Greater international cooperation is needed to prevent unsafe food from causing ill health and hampering progress towards sustainable development, world leaders said at the opening session of First International Food Safety Conference in Addis Ababa
The conference is organised by the African Union (AU), the Food and Agriculture Organisation of the United Nations (FAO), the World Health Organisation (WHO) and the World Trade Organisation (WTO).
A follow-up event, the International Forum on Food Safety and Trade, which will focus on interlinkages between food safety and trade, is scheduled to be hosted by WTO in Geneva (23-24 April). The two meetings are expected to galvanise support and lead to actions in the key areas that are strategic for the future of food safety.
Food contaminated with bacteria, viruses, parasites, toxins or chemicals causes more than 600mn people to fall ill and 420 000 to die worldwide every year. Illness linked to unsafe food overloads healthcare systems and damages economies, trade and tourism.
The impact of unsafe food costs low- and middle-income economies around US$95bn in lost productivity each year. Because of these threats, food safety must be a paramount goal at every stage of the food chain, from production to harvest, processing, storage, distribution, preparation and consumption, conference participants stressed.
José Graziano da Silva, director-general at FAO, said, “This conference is a great opportunity for the international community to strengthen political commitments and engage in key actions. Safeguarding our food is a shared responsibility.”
Dr Tedros Adhanom Ghebreyesus, director-general of WHO, commented, “Unsafe food is responsible for hundreds of thousands of deaths every year, but has not received the political attention it deserves.
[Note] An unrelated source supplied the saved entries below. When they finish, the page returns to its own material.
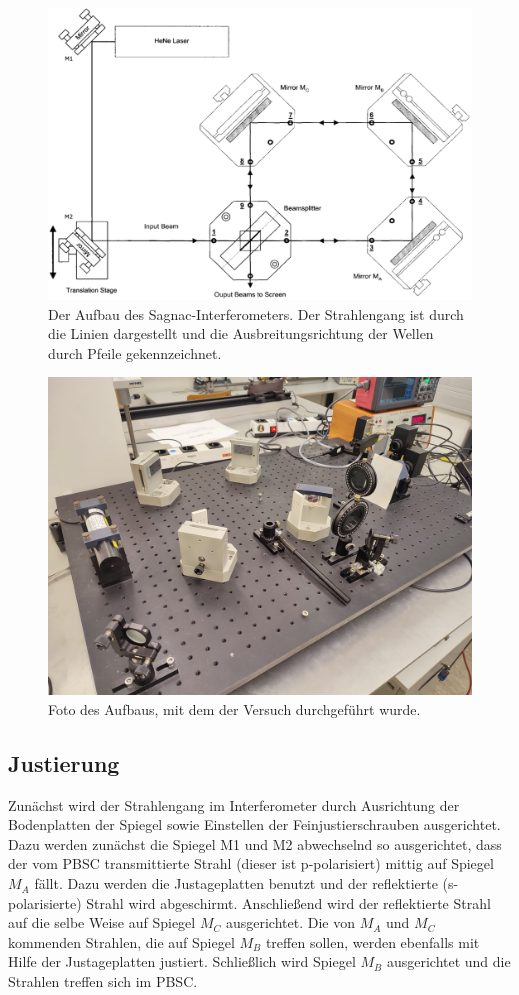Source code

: \begin{figure}
    \centering
    \includegraphics[width=0.7\linewidth]{./figures/aufbau.png}
    \caption{Der Aufbau des Sagnac-Interferometers. Der Strahlengang ist durch die Linien dargestellt und die Ausbreitungsrichtung der Wellen durch Pfeile gekennzeichnet. \cite{anleitung}}
    \label{fig:aufbau}
\end{figure}

\begin{figure}
    \centering
    \includegraphics[width=0.7\linewidth]{./figures/aufbau_foto.jpeg}
    \caption{Foto des Aufbaus, mit dem der Versuch durchgeführt wurde.}
    \label{fig:fotos}
\end{figure}

\subsection{Justierung}
Zunächst wird der Strahlengang im Interferometer durch Ausrichtung der Bodenplatten der Spiegel sowie Einstellen der Feinjustierschrauben ausgerichtet. Dazu werden zunächst die Spiegel M1 und M2 abwechselnd so ausgerichtet, dass der vom PBSC transmittierte Strahl (dieser ist p-polarisiert) mittig auf Spiegel $M_A$ fällt. Dazu werden die Justageplatten benutzt und der reflektierte (s-polarisierte) Strahl wird abgeschirmt. Anschließend wird der reflektierte Strahl auf die selbe Weise auf Spiegel $M_C$ ausgerichtet. Die von $M_A$ und $M_C$ kommenden Strahlen, die auf Spiegel $M_B$ treffen sollen, werden ebenfalls mit Hilfe der Justageplatten justiert. Schließlich wird Spiegel $M_B$ ausgerichtet und die Strahlen treffen sich im PBSC.

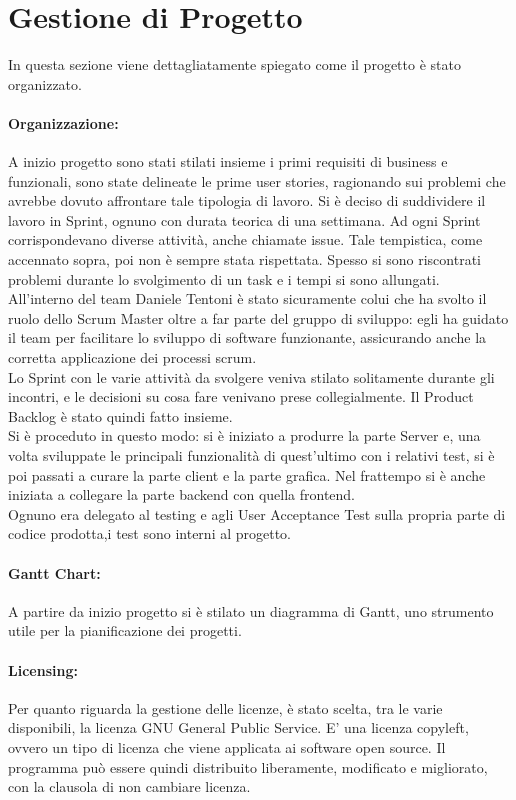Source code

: \section{Gestione di Progetto}
In questa sezione viene dettagliatamente spiegato come il progetto è stato organizzato. 
    \paragraph{Organizzazione: }
    A inizio progetto sono stati stilati insieme i primi requisiti di business e funzionali, sono state delineate le prime user stories, ragionando sui problemi che avrebbe dovuto affrontare tale tipologia di lavoro.
   Si è deciso di suddividere il lavoro in Sprint, ognuno con durata teorica di una settimana. Ad ogni Sprint corrispondevano diverse attività, anche chiamate issue. Tale tempistica, come accennato sopra, poi non è sempre stata rispettata. Spesso si sono riscontrati problemi durante lo svolgimento di un task e i tempi si sono allungati.\\
    All'interno del team Daniele Tentoni è stato sicuramente colui che ha svolto il ruolo dello Scrum Master oltre a far parte del gruppo di sviluppo: egli ha guidato il team per facilitare lo sviluppo di software funzionante, assicurando anche la corretta applicazione dei processi scrum.\\
    Lo Sprint con le varie attività da svolgere veniva stilato solitamente durante gli incontri, e le decisioni su cosa fare venivano prese collegialmente. Il Product Backlog è stato quindi fatto insieme.\\ 
    Si è proceduto in questo modo: si è iniziato a produrre la parte Server e, una volta sviluppate le principali funzionalità di quest'ultimo con i relativi test, si è poi passati a curare la parte client e la parte grafica. Nel frattempo si è anche iniziata a collegare la parte backend con quella frontend.\\
    Ognuno era delegato al testing e agli User Acceptance Test sulla propria parte di codice prodotta,i test sono interni al progetto. 
    
    
    
    \paragraph{Gantt Chart: } 
    A partire da inizio progetto si è stilato un diagramma di Gantt, uno strumento utile per la pianificazione dei progetti.
    
    \paragraph{Licensing: } Per quanto riguarda la gestione delle licenze, è stato scelta, tra le varie disponibili, la licenza GNU General Public Service. E' una licenza copyleft, ovvero un tipo di licenza che viene applicata ai software open source. Il programma può essere quindi distribuito liberamente, modificato e migliorato, con la clausola di non cambiare licenza.
    
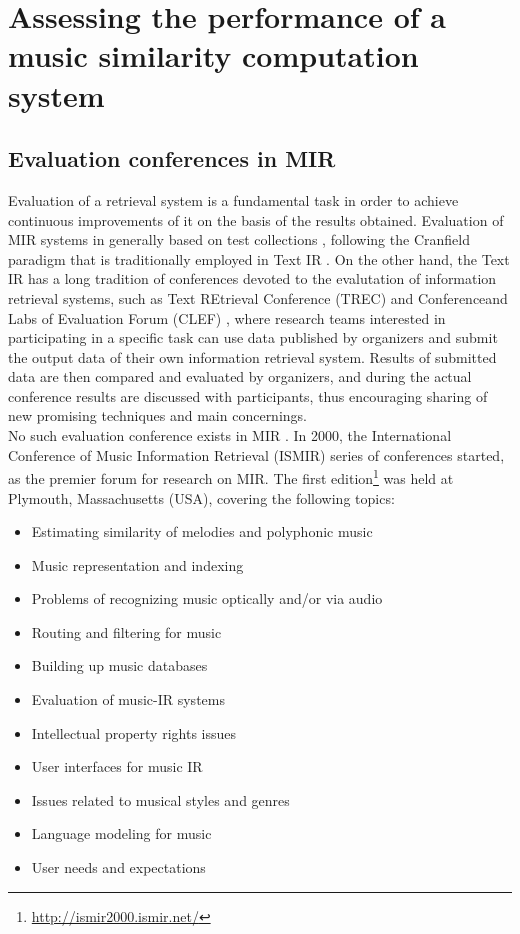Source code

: \chapter{Assessing the performance of a music similarity computation system} 

\label{Chapter3} 


\section{Evaluation conferences in MIR}

Evaluation of a retrieval system is a fundamental task in order to achieve continuous improvements of it on the basis of the results obtained. Evaluation of MIR systems in generally based on test collections \cite{sanderson10}, following the Cranfield paradigm that is traditionally employed in Text IR \cite{harman11} \cite{gomez14}. On the other hand, the Text IR has a long tradition of conferences devoted to the evalutation of information retrieval systems, such as Text REtrieval Conference (TREC) \cite{trec05} and Conferenceand Labs of Evaluation Forum (CLEF) \cite{clef00}, where research teams interested in participating in a specific task can use data published by organizers and submit the output data of their own information retrieval system. Results of submitted data are then compared and evaluated by organizers, and during the actual conference results are discussed with participants, thus encouraging sharing of new promising techniques and main concernings. \\
No such evaluation conference exists in MIR \cite{gomez14}. In 2000, the International Conference of Music Information Retrieval (ISMIR) series of conferences started, as the premier forum for research on MIR. The first edition\footnote{\url{http://ismir2000.ismir.net/}} was held at Plymouth, Massachusetts (USA), covering the following topics: 
\begin{itemize}
\item Estimating similarity of melodies and polyphonic music
\item Music representation and indexing
\item Problems of recognizing music optically and/or via audio
\item Routing and filtering for music
\item Building up music databases
\item Evaluation of music-IR systems
\item Intellectual property rights issues
\item User interfaces for music IR
\item Issues related to musical styles and genres
\item Language modeling for music
\item User needs and expectations
\end{itemize}
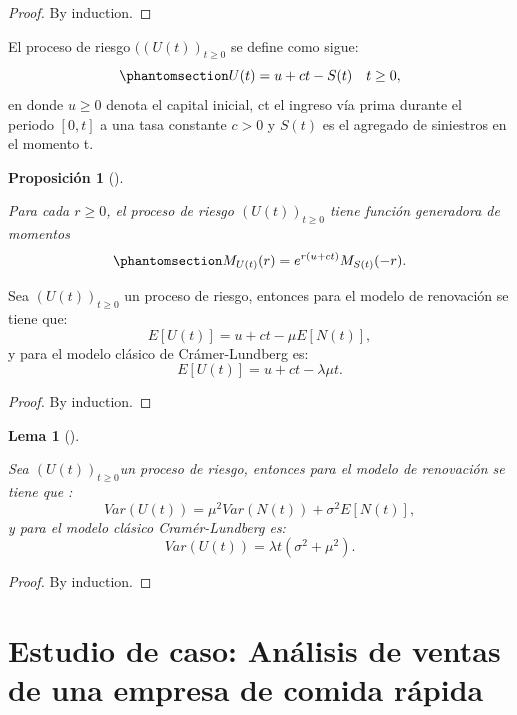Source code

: \documentclass[
  us-letterpaper,
]{scrreprt}
\theoremstyle{plain}
\newtheorem{lemma}{Lema}[chapter]
\theoremstyle{plain}
\newtheorem{proposition}{Proposición}[chapter]
\theoremstyle{definition}
\theoremstyle{remark}
\begin{document}
\begin{proof}
By induction.
\end{proof}

El proceso de riesgo \(((U(t))_{t \geq 0}\) se define como sigue:
\begin{equation}\phantomsection\label{eq-1.7}{U(t) = u + ct - S(t) \ \ \ t\geq 0, }\end{equation}
en donde \(u \geq 0\) denota el capital inicial, ct el ingreso vía prima
durante el periodo \([0,t]\) a una tasa constante \(c > 0\) y \(S(t)\)
es el agregado de siniestros en el momento t.

\begin{proposition}[]\protect\hypertarget{prp-1}{}\label{prp-1}

Para cada \(r\geq0\), el proceso de riesgo \((U(t))_{t\geq0}\) tiene
función generadora de momentos
\begin{equation}\phantomsection\label{eq-1.8}{M_{U(t)}(r) =e^{r(u + ct)} M_{S(t)}(-r).}\end{equation}

\end{proposition}

Sea \((U(t))_{t\geq0}\) un proceso de riesgo, entonces para el modelo de
renovación se tiene que: \[E[U(t)] = u + ct - \mu E[N(t)],\] y para el
modelo clásico de Crámer-Lundberg es:
\[E[U(t)] = u + ct - \lambda \mu t.\]

\begin{proof}
By induction.
\end{proof}

\begin{lemma}[]\protect\hypertarget{lem-4}{}\label{lem-4}

Sea \((U(t))_{t\geq0}\)un proceso de riesgo, entonces para el modelo de
renovación se tiene que :
\[ Var(U(t)) = \mu^2 Var(N(t)) + \sigma^2 E[N(t)],\] y para el modelo
clásico Cramér-Lundberg es: \[Var(U(t)) = \lambda t(\sigma^2 + \mu^2).\]

\end{lemma}

\begin{proof}
By induction.
\end{proof}


\chapter{Estudio de caso: Análisis de ventas de una empresa de comida
rápida}\label{estudio-de-caso-anuxe1lisis-de-ventas-de-una-empresa-de-comida-ruxe1pida}
\end{document}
Ensuring people have access to safe food takes sustained investment in stronger regulations, laboratories, surveillance and monitoring. In our globalised world, food safety is everyone’s issue.”
“Food safety is a central element of public health and will be crucial in achieving the 2030 Sustainable Development Goals,” WTO Director-General Roberto Azevedo said. “Trade is an important force to lift people out of poverty… when we reconvene in Geneva in April we will consider these issues in more depth,” he added.